(Stored data entries)
○ ○ ○ ○
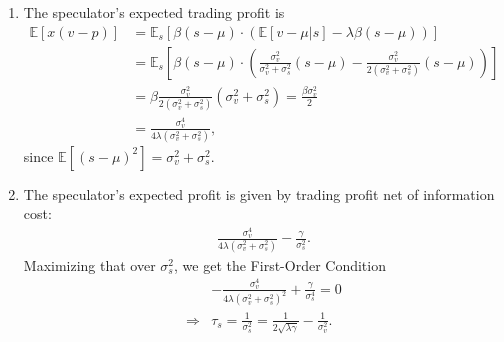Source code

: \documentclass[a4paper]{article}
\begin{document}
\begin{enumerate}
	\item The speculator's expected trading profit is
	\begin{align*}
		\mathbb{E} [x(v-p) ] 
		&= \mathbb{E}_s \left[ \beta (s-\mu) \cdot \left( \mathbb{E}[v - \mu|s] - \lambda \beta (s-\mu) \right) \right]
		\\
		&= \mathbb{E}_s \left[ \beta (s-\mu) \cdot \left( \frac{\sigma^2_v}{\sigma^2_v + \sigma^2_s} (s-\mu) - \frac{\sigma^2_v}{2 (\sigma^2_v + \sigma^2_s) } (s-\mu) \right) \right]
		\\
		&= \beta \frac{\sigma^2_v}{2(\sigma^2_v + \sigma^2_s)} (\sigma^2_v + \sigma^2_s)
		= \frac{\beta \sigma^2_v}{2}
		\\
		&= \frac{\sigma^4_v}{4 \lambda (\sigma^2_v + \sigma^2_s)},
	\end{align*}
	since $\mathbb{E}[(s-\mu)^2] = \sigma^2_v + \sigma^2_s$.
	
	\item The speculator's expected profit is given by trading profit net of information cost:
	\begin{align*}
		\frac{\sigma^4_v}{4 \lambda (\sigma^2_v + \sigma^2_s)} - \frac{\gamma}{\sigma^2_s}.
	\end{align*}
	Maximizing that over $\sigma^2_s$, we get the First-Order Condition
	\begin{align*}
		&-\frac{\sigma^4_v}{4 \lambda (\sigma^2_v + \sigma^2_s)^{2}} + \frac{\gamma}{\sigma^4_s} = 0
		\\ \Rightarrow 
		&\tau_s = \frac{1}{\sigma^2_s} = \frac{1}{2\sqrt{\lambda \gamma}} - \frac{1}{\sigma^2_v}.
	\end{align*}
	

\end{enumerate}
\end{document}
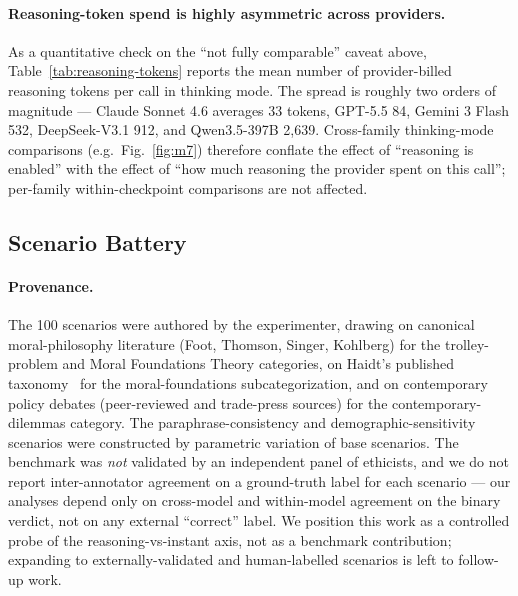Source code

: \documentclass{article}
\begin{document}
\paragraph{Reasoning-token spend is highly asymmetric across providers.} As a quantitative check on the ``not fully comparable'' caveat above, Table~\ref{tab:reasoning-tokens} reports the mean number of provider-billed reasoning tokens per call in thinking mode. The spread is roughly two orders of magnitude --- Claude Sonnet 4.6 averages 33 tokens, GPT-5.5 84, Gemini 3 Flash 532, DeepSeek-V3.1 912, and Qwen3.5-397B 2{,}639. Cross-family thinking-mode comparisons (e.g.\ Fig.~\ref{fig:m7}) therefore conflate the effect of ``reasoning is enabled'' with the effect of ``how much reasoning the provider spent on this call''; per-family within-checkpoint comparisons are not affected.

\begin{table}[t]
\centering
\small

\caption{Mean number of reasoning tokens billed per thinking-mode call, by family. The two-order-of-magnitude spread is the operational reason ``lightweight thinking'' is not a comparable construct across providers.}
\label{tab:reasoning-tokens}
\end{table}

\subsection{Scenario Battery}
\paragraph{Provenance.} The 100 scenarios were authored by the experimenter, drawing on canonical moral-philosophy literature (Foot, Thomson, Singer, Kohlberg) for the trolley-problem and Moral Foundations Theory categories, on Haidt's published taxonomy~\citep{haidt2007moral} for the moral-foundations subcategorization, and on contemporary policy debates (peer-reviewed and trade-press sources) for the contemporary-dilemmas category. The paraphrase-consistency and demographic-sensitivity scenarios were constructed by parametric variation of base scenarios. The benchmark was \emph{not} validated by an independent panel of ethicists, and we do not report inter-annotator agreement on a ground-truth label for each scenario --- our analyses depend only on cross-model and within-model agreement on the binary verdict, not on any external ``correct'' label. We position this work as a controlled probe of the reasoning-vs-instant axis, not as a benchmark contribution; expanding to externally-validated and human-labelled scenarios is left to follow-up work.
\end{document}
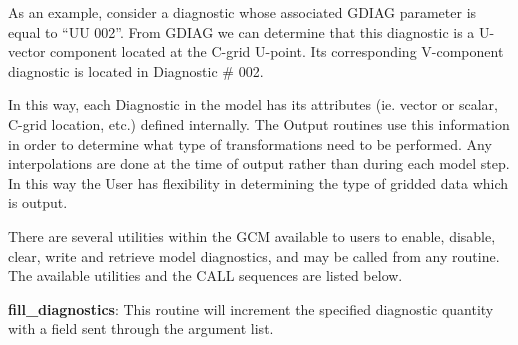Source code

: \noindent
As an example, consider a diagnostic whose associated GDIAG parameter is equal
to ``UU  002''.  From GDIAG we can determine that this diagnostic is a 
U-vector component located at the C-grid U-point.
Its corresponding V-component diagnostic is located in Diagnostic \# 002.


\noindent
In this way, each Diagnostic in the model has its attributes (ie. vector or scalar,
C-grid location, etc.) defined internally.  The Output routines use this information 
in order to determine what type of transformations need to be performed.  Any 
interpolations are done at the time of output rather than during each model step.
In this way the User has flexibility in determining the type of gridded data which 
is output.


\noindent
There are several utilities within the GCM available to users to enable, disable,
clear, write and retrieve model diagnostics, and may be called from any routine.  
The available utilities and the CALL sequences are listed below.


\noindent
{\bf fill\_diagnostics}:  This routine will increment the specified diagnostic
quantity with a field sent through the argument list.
○ ○ ○ ○
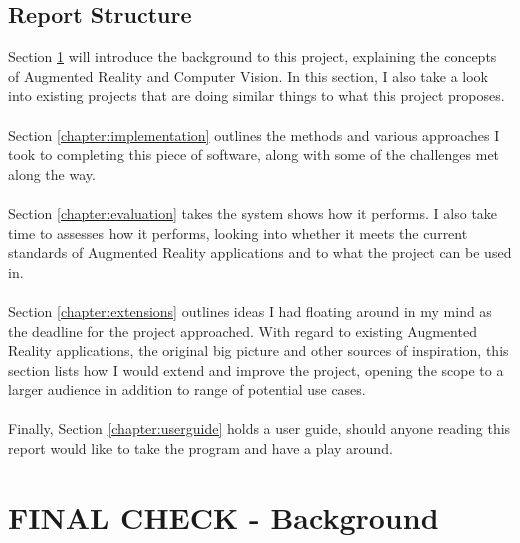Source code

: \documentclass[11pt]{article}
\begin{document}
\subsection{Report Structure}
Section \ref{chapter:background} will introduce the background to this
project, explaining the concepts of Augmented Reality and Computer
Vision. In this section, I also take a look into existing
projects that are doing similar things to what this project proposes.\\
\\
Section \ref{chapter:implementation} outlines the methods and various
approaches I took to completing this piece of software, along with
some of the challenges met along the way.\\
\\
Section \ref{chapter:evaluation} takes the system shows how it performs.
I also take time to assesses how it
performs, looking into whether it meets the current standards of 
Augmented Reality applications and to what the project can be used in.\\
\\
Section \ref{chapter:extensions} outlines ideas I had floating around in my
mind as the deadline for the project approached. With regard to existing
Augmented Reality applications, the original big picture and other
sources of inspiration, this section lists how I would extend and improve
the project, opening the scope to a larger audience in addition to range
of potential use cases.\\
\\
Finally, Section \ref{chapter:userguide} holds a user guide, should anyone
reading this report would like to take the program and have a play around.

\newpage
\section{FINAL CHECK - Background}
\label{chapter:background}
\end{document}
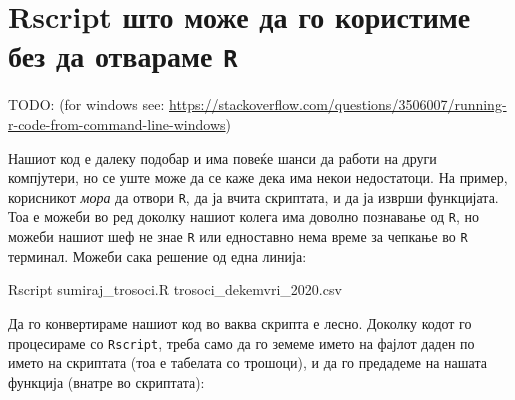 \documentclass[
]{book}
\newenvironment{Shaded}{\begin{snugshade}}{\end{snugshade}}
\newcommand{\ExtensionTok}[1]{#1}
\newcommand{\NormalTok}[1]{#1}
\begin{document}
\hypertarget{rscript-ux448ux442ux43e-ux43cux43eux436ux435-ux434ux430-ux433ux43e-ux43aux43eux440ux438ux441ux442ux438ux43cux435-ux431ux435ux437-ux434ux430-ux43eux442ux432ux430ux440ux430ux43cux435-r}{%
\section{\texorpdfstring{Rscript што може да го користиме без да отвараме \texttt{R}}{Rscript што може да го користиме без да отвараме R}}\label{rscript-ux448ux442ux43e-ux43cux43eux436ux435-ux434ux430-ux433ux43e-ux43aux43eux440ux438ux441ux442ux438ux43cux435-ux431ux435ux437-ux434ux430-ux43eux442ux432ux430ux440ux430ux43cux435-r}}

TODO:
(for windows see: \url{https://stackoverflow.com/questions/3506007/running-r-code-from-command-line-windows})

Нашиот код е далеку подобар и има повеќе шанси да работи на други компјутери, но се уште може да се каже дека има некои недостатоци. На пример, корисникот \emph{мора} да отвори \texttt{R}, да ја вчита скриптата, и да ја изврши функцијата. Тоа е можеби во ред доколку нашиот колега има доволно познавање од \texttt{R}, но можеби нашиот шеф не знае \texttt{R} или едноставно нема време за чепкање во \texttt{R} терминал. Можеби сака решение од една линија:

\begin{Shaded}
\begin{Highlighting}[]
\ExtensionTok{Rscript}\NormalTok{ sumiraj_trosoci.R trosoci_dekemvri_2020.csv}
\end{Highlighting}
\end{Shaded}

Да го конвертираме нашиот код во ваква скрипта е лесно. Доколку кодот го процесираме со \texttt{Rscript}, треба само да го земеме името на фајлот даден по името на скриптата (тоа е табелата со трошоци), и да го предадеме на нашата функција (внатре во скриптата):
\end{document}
○ ○ ○ ○
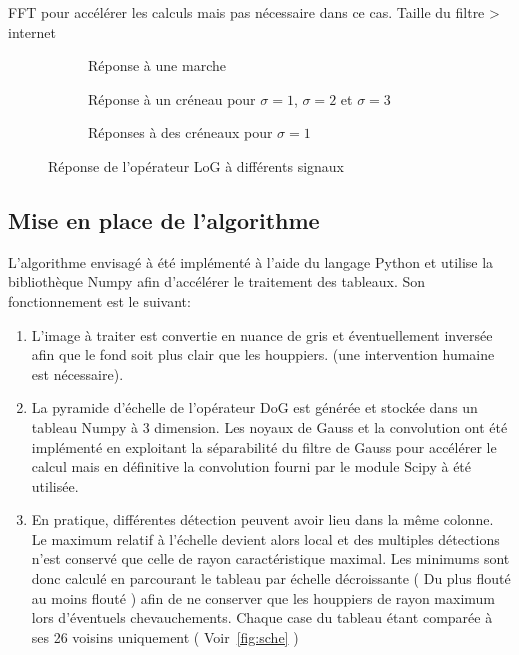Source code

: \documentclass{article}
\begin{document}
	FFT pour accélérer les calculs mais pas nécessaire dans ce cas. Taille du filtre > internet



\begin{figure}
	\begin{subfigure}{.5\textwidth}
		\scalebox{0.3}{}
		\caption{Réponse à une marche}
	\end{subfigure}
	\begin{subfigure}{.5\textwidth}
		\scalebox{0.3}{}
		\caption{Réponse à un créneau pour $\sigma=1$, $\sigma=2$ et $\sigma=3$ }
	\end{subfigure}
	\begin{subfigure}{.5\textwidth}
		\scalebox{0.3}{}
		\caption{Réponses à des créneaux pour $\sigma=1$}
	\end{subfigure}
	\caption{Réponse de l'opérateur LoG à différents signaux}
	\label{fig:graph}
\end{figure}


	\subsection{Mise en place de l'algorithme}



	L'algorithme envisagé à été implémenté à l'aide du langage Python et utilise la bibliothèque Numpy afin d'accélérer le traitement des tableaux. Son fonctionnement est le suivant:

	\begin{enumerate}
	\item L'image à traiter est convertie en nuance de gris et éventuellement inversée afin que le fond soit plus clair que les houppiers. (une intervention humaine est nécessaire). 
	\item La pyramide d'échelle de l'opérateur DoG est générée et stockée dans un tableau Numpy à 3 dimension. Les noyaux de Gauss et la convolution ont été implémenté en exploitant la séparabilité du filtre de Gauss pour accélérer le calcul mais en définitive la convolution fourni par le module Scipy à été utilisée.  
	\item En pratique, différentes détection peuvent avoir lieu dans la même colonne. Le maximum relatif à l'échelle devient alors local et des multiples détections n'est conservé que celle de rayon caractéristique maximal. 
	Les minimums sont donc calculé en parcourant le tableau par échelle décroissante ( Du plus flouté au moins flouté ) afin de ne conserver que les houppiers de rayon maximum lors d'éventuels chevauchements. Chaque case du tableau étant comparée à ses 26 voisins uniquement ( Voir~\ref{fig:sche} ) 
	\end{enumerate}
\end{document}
○ ○ ○ ○
Problem requirements: Identify every line above with the string "rayon" in it. Copy those lines.

Expected output:
	\item En pratique, différentes détection peuvent avoir lieu dans la même colonne. Le maximum relatif à l'échelle devient alors local et des multiples détections n'est conservé que celle de rayon caractéristique maximal. 
	Les minimums sont donc calculé en parcourant le tableau par échelle décroissante ( Du plus flouté au moins flouté ) afin de ne conserver que les houppiers de rayon maximum lors d'éventuels chevauchements. Chaque case du tableau étant comparée à ses 26 voisins uniquement ( Voir~\ref{fig:sche} ) 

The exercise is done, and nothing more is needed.